Anda pernah membakar sampah? Saya hampir setiap sore
selama di desa melakukannya. Diawali dengan menyapu sampah yang beragam di
pekarangan, mengumpulkannya, lalu membakar sampai benar-benar sesuatu yang
tadinya menggunung berubah menjadi setumpukan kecil abu. Seingat saya sejak SMP
rutinitas menyapu dan membakar sampah telah saya lakukan. Bahkan waktu
awal-awal di Jakarta, tinggal di rumah saudara yang rumahnya berhalaman luas pun
hal itu menjadi kegiatan wajib. Sampai terpikir,
jangan-jangan profesi yang tepat untuk saya adalah jadi petugas kebersihan.
Di Jakarta saya kenal beberapa orang yang berprofesi
sebagai tenaga kebersihan yang bekerja menyapu jalanan ibukota dari pagi sampai
sore bahkan bisa sampai malam. Entah benar atau tidak, dia mengatakan dibayar
Rp. 17000,- sehari dan jika sampai malam mendapat Rp 32000,-. Walau saya
menganggap pekerjaan ini tak begitu berat, tapi rasanya bayaran dengan jumlah
seperti itu tidaklah sepadan. Lalu ada
pula kenalan yang bekerja jadi tukang bakar sampah, untuk yang satu ini bekerja
tidak sampai siang malam karena dia juga bisa berjualan koran pada sore sampai
malam hari. Dan mengenai dua kenalan dengan dua pekerjaan berbeda itu, kesan saya si tukang
bakar sampah lebih bangga dengan pekerjaannya jika dibanding yang setiap hari
meyapu jalan.
Bagi saya menyapu halaman dan membakar sampah adalah
sesuatu yang menyenangkan.

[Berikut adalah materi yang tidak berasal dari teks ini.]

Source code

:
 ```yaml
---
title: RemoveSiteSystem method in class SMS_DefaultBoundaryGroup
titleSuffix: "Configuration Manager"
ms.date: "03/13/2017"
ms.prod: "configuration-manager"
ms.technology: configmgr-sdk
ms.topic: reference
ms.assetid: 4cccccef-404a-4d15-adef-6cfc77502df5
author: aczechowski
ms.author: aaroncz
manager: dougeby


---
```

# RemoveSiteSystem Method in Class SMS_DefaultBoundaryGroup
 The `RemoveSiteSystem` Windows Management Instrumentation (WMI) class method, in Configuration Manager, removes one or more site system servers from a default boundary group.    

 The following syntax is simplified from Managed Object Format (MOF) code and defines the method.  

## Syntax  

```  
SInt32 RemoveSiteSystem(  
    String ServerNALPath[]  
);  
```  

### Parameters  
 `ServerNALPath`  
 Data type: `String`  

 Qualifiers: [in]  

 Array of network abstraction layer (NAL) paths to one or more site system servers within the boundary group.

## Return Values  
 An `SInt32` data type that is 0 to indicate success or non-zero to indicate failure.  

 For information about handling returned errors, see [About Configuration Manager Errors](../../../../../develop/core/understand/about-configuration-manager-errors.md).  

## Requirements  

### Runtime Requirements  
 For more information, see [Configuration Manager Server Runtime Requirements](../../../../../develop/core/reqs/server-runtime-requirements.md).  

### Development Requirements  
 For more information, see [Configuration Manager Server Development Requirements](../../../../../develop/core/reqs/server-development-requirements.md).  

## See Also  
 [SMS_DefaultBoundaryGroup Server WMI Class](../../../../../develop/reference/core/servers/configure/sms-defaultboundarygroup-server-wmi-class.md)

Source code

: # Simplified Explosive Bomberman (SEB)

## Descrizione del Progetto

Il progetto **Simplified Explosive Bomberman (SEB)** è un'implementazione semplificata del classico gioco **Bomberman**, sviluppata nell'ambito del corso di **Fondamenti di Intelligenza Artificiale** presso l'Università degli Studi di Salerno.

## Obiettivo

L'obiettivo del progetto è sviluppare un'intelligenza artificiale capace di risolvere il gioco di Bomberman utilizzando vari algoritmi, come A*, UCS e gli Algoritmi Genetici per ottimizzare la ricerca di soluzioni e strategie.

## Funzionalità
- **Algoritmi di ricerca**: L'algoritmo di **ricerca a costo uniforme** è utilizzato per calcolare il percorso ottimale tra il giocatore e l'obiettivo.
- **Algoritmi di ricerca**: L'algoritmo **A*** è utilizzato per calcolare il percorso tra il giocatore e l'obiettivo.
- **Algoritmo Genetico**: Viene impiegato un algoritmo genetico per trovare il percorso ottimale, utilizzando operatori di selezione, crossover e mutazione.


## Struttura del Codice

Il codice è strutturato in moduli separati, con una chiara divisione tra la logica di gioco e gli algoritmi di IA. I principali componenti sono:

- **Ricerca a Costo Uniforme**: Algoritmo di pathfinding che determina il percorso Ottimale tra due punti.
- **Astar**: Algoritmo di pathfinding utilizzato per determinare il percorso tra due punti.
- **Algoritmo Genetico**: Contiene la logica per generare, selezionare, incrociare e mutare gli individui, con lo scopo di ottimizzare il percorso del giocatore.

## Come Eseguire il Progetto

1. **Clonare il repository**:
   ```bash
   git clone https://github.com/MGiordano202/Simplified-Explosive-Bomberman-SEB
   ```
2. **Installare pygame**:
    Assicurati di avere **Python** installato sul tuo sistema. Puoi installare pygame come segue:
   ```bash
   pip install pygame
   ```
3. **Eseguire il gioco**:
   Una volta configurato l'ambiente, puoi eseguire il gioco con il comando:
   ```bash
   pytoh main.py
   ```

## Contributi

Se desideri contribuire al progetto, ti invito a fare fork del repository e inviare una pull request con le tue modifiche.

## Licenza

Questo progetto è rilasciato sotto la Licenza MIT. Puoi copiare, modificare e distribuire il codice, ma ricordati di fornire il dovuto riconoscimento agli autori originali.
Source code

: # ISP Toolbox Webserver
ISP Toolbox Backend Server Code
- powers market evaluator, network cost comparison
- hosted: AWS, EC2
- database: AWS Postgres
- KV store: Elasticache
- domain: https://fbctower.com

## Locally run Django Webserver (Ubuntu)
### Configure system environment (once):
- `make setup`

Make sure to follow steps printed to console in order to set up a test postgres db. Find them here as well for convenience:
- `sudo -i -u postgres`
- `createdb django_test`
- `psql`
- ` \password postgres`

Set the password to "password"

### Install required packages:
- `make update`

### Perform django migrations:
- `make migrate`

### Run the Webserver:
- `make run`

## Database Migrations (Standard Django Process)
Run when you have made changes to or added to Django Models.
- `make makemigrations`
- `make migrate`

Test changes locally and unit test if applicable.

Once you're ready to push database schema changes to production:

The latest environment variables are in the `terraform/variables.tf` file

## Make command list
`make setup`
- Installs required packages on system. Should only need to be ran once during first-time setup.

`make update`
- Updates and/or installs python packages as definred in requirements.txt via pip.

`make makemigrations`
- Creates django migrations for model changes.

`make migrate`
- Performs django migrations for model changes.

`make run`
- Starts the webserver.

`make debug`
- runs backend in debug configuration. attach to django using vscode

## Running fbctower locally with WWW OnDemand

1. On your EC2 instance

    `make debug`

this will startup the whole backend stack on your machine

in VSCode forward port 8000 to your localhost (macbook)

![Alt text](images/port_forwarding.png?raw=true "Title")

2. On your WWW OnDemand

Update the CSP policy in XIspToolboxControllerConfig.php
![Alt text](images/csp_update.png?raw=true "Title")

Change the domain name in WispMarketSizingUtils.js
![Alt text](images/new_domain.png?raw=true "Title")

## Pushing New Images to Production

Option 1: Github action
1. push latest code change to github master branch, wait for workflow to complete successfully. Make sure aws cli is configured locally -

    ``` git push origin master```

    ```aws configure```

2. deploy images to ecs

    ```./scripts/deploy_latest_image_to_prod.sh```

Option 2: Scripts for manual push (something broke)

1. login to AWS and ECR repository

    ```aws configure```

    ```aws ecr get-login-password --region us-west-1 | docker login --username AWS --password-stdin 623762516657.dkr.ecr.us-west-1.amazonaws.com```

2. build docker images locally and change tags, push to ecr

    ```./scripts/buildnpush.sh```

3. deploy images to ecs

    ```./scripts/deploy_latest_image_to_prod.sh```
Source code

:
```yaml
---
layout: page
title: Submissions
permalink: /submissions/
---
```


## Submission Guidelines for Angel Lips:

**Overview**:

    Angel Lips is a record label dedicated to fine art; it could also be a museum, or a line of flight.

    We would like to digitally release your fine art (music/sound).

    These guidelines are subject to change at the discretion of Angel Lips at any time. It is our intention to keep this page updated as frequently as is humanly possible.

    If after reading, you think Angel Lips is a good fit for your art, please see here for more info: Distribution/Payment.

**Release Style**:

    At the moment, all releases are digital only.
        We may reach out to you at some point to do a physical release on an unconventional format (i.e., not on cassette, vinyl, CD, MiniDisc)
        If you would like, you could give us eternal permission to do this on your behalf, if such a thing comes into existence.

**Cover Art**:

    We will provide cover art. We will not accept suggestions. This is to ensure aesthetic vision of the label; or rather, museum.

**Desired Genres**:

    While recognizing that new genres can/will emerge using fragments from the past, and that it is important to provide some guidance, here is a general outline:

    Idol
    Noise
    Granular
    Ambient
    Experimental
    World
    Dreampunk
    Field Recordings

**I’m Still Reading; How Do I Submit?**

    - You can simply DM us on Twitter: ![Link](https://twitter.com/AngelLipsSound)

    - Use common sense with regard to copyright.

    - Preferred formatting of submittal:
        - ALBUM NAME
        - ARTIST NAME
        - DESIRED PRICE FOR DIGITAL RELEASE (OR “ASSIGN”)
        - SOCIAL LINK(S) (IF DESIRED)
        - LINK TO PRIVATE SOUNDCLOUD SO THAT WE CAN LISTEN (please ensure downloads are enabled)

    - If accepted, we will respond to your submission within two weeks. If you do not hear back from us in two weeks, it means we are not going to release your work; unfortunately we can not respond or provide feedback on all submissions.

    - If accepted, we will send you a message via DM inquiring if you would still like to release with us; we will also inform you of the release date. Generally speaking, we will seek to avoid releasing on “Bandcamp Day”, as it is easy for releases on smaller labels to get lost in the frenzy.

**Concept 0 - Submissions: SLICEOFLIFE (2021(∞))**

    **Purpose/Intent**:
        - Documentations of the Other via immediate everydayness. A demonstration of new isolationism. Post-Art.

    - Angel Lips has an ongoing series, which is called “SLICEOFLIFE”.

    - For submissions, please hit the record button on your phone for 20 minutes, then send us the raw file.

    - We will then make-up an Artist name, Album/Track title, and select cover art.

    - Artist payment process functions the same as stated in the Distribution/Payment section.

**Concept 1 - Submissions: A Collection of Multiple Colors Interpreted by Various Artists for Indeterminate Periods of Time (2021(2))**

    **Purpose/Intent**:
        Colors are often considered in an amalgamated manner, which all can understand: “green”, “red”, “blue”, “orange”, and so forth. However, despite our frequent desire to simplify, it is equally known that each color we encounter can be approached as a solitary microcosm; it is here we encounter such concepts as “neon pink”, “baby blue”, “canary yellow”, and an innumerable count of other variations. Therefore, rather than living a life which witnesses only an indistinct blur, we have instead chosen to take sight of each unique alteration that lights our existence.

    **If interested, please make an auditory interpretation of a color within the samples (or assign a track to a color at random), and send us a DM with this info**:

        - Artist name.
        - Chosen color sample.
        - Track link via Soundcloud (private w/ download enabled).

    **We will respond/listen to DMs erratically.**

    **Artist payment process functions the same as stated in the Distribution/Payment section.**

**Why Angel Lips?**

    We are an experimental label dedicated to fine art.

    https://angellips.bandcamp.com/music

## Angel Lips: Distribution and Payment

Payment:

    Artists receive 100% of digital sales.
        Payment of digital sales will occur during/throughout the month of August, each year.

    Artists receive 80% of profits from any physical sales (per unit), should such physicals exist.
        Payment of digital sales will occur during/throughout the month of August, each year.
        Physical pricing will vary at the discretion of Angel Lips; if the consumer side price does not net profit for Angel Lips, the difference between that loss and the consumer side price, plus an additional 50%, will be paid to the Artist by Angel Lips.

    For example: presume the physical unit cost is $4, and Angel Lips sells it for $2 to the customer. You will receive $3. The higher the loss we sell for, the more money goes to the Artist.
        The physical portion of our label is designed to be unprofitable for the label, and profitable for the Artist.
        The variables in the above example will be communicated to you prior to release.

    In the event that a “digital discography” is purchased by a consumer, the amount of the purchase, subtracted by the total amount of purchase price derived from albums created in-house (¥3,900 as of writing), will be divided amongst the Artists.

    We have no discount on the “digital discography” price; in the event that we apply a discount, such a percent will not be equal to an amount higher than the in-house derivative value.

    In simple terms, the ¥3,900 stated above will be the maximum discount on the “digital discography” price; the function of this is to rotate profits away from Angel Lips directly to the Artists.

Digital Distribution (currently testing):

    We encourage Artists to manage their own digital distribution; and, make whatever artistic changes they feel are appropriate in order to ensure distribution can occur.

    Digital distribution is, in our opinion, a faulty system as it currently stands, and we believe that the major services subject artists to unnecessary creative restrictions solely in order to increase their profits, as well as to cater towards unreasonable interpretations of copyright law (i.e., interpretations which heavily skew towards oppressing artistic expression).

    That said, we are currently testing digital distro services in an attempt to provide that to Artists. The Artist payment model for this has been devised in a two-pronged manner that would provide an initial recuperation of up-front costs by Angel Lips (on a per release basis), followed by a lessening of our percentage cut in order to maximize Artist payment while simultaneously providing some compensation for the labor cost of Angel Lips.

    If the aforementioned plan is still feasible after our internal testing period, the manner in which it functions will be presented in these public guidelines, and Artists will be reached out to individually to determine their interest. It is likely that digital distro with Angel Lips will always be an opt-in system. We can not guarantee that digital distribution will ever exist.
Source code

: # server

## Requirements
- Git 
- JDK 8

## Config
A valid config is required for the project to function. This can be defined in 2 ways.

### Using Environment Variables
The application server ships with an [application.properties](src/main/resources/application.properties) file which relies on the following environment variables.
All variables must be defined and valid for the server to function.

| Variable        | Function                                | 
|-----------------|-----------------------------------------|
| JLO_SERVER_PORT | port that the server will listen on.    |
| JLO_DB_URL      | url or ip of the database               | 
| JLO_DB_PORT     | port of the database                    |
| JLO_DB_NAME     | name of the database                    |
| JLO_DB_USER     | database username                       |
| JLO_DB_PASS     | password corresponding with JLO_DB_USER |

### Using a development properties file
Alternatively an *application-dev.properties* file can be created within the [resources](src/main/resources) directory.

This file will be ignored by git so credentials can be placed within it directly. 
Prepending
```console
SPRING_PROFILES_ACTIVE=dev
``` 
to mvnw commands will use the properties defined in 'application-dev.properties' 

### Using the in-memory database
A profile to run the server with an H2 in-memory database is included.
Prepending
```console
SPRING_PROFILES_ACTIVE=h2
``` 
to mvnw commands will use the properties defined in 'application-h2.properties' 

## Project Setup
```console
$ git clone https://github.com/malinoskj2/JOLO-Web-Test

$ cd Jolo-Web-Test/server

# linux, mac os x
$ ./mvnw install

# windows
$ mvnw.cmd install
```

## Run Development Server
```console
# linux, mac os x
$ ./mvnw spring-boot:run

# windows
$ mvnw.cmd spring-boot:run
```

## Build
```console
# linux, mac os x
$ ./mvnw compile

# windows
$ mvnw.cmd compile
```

Mungkin karena saya orang yang senang dengan kesendirian.
Hanya berteman sapu lidi, tak banyak bicara, khusyu membaca benda-benda yang
ada di depan mata. Cobalah jika ada kesempatan anda melakukannya, saya yakin
ini lebih bermakna daripada duduk ngerumpi apalagi ngobrol tentang hal-hal yang
tak pernah bisa dimengerti.
Saya kira sampah dibakar walau menghasilkan asap yang
oleh beberapa orang dianggap mengganggu, lebih layak dilakukan daripada membuang
berkantong-kantong sampah ke sungai. Cuma ternyata orang lebih memilih membuang
sampah ke sungai daripada membakarnya. Di Jakarta sungai identik dengan sampah,
di desa pun tidak ada bedanya. Sungai-sungai pun menjadi dangakal dan
menyempit. Di Jakarta membuang sampah ke sungai kini kian di persoalkan, di desa sepertinya belum ada yang meributkan. Memang, bagi orang kampung membuang
sampah ke sungai belum dikenali akibat buruknya, sedangkan membakar sampah membuat diri tidak nyaman ketika asapnya
berkeliaran ke rumah-rumah tetangga.
Jadi beruntunglah yang masih punya pekarangan luas. Atau
perlu kiranya diupayakan mulai sekarang, di kampung-kampung atau di tiap-tiap
RT di sedikan lahan khusus untuk menampung sampah dengan tungku bercerobong
untuk bakar sampah. Bagi para remaja tempat penampung sampah bisa jadi tempat
belajar mengolah sampah (adakah remaja yang mau?), tungkunya jadi sarana
pekerjaan salah satu warga yang punya penyakit reumatik (hihi).
6 komentar:
Jadi hobi bersihin sampah nih? terima panggilan ga?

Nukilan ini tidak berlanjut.